ウォール街のランダム・ウォーカー

ウォール街のランダム・ウォーカーの表紙 読書

1973年に原書初版が出版された個人投資家向けの啓蒙書兼実践の手引書。
本書は2019年に出版された、第12版の翻訳書。

著者のバートン・マルキール氏はプリンストン大学を代表する経済学者で、フォード政権下で大統領経済諮問委員会委員も務めた経済・金融問題の専門家である。

ページ数はあとがき等まで全て含めると500ページを超えており、個人投資家向けに、保険の問題から所得税対策まで幅広く取り扱っている。

著者いわく、本書は「投資の専門的知識を持っていない普通の人々を念頭に置いて書かれたもの」らしいが、初歩的な経済・投資用語は解説なしで頻出する。

だが、本書で筆者が真に主張したい内容は極めてシンプルである。
それは、各種手数料や税金まで考慮に入れた場合、最適な投資はインデックス・ファンドを中心とした運用である、ということだ。

上記の内容は本書どころか、筆者が原書初版を執筆する以前から一貫して主張していることであり、近年になってそれが正解であるという確信がますます深まった、と筆者は語っている。
本書は、上記主張がなぜ正しいと言えるのか、過去のデータをもとに詳細に解説している。

ランダムウォークとは

ランダムウォークとは「物事の過去の動きからは、将来の動きや方向を予測することは不可能である」ということを意味する言葉である。
株式市場に当てはめると、株価が短期的にどの方向に変化するかを予測するのは難しいということになる。

投資のプロにはファンダメンタル価値学派と砂上の楼閣学派の2種類の派閥があるが、どちらの派閥のプロでも、短期的な値動きを当て続けるのはまず不可能である。

バブル

ファンダメンタル価値学派は、現状分析と将来予測を緻密に行うことで導き出される絶対的価値(ファンダメンタル価値)を現状価格が下回っているか上回っているかで購入、売却を決める学派であり、代表的な人物にはウォーレン・バフェットがいる。

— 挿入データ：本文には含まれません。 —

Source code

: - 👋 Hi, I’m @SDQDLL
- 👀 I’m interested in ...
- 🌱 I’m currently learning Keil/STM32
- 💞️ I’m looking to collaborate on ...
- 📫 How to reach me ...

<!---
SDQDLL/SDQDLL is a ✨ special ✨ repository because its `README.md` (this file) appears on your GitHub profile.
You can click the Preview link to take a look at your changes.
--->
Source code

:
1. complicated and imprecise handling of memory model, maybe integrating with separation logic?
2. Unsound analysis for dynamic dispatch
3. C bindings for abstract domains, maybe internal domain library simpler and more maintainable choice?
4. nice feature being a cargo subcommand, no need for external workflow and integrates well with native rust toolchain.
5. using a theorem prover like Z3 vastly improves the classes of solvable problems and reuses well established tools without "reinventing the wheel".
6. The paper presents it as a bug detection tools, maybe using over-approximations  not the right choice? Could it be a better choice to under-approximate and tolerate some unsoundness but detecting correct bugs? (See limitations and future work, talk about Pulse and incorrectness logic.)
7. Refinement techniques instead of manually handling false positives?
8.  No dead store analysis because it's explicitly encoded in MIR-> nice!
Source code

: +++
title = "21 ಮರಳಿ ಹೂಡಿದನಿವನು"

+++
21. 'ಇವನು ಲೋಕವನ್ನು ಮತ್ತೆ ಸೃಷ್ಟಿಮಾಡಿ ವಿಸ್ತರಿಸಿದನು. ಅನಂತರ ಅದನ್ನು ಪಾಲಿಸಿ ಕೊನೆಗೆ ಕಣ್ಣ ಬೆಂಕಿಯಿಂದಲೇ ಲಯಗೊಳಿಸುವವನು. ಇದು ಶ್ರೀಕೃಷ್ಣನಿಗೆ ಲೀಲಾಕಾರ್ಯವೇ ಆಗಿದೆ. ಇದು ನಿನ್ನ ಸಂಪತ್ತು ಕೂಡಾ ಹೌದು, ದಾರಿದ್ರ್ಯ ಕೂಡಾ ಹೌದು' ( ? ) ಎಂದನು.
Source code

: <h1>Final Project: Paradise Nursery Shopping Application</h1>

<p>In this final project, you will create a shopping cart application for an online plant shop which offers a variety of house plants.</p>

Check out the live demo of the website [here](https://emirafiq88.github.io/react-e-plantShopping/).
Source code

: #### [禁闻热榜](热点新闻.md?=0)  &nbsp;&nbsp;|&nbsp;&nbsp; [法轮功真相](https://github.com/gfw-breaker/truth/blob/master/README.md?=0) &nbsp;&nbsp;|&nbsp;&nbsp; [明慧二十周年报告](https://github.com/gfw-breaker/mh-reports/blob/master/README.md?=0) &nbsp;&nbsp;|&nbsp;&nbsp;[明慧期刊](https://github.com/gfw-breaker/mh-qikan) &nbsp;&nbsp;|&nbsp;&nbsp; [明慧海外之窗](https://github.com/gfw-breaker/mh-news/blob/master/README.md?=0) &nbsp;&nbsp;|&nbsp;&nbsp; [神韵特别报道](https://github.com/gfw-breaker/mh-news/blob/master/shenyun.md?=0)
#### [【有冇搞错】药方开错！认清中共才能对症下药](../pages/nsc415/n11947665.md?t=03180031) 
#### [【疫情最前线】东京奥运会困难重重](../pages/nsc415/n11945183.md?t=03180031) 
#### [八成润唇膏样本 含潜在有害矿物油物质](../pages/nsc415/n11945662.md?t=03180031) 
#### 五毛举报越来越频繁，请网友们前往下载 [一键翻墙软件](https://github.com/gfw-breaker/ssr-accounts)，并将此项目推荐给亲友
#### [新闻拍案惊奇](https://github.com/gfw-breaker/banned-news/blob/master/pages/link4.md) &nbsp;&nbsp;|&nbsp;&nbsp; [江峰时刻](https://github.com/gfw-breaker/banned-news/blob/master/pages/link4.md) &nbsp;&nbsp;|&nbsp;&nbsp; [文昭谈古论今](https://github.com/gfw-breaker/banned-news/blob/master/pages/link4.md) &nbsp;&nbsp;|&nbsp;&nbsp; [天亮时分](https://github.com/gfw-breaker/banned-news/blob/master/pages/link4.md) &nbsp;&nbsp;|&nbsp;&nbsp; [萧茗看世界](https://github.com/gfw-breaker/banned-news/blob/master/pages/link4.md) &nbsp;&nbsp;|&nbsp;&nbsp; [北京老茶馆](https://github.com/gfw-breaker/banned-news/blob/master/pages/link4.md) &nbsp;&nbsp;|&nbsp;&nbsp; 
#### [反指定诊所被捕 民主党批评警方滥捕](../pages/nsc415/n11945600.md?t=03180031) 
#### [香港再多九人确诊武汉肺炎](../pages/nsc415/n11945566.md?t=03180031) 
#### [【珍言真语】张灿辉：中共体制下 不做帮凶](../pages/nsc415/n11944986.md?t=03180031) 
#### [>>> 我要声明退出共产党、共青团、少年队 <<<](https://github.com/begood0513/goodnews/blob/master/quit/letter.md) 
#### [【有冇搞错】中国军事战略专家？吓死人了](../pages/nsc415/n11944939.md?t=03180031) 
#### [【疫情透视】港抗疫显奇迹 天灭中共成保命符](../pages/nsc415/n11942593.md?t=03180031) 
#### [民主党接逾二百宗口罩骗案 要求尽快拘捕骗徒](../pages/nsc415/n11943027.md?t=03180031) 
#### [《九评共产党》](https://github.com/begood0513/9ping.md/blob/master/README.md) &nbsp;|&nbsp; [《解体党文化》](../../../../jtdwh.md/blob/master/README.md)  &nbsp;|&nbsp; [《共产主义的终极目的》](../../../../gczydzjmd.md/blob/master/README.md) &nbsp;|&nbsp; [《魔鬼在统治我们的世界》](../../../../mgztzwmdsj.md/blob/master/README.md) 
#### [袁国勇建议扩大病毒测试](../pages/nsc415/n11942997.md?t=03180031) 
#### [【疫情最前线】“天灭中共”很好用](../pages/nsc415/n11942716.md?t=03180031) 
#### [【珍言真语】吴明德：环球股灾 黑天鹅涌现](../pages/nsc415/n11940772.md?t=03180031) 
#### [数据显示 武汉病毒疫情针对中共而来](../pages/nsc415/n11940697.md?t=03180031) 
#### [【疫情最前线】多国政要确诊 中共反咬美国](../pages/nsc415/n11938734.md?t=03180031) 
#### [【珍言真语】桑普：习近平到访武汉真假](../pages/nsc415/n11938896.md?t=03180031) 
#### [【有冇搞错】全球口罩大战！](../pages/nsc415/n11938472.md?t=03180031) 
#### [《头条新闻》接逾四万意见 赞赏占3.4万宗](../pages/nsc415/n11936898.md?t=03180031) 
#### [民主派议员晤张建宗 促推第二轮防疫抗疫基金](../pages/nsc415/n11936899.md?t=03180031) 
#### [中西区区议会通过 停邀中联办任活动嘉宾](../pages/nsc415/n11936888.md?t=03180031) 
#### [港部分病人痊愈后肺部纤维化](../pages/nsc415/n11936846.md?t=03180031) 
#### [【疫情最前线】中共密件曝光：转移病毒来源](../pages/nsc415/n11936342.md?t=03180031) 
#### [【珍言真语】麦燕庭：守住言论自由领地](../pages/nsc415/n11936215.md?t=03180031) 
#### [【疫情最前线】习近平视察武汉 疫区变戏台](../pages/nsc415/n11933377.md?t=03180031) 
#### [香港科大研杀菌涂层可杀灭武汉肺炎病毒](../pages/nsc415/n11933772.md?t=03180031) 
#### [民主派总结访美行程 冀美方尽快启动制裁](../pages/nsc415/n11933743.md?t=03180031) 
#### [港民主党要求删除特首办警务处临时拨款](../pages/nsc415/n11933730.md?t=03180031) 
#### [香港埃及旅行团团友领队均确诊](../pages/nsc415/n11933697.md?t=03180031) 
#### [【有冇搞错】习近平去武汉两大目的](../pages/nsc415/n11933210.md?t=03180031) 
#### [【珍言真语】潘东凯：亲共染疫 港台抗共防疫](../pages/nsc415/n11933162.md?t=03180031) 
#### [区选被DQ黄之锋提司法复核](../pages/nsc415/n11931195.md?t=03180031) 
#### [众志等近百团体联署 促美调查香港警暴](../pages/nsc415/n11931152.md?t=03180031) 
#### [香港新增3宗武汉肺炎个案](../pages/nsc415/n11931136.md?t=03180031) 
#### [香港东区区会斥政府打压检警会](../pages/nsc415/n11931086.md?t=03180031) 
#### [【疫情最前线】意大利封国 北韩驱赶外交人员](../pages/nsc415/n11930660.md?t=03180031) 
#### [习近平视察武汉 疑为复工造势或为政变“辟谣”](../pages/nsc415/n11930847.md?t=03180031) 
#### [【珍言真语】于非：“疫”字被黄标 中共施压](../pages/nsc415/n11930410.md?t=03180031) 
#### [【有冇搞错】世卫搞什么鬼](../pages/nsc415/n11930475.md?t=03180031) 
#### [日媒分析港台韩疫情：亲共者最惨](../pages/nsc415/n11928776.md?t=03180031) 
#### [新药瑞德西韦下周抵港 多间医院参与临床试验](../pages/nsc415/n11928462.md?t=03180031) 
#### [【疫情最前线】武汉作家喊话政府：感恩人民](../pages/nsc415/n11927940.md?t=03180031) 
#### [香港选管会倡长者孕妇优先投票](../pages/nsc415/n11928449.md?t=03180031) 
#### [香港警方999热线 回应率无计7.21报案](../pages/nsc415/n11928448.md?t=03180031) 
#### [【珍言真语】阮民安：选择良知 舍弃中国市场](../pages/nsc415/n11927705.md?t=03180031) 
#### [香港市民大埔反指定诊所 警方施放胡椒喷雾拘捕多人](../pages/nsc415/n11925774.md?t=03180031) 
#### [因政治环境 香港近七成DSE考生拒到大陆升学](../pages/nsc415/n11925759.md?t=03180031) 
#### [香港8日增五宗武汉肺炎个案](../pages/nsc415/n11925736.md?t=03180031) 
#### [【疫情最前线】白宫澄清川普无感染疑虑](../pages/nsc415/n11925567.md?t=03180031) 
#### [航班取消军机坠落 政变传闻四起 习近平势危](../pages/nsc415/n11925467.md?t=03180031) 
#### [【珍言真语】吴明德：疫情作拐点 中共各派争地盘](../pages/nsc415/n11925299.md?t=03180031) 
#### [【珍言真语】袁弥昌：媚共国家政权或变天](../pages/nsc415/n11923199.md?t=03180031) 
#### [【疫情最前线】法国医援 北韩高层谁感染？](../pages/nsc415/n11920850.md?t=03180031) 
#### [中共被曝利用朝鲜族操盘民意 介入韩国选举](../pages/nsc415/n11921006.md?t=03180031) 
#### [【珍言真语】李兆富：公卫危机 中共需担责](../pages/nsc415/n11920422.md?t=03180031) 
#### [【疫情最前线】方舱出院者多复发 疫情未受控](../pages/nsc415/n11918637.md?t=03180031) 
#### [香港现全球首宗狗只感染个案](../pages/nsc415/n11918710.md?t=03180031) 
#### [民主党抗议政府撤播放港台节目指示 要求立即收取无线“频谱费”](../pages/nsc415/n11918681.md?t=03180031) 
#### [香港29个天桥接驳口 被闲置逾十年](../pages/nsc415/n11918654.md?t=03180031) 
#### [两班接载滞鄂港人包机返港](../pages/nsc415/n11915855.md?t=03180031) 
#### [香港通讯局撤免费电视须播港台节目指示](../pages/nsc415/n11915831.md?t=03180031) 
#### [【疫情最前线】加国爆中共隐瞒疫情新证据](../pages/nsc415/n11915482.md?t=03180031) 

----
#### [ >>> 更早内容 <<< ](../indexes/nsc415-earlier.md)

一方、砂上の楼閣学派は、現状分析や将来予測は重視せず、あくまでどの銘柄に大衆が押し寄せるのかということを考えて投資を行う派閥であり、代表的な人物としてはケインズがいる。

この相反する株価理論を解き明かす前に、過去の事例として、序盤の100ページほどを使って、人類の歴史上起こったバブルを紹介している。

取り上げている主なバブルは次のとおり。

  • チューリップバブル
  • 南海バブル
  • 1920年代のアメリカ(ウォール街)のバブル
  • 日本のバブル
  • インターネットバブル
  • 住宅バブル
  • 仮想通貨バブル

いずれのバブルも、その時の市場の流行り廃りが、価格形成に大きな影響を及ぼしており、流行りに乗って短期間に手っ取り早くお金を儲けられそうな投機に、個人・機関問わず投資家たちはお金を注ぎ込みたくなる誘惑に負けてしまった。

株式投資にとって重要なのは、新しい産業が経済や社会をどのように変えるかとか、どれだけ規模的に大きくなるかということではなく、その産業や企業が生み出す利益や、それを維持していく能力である。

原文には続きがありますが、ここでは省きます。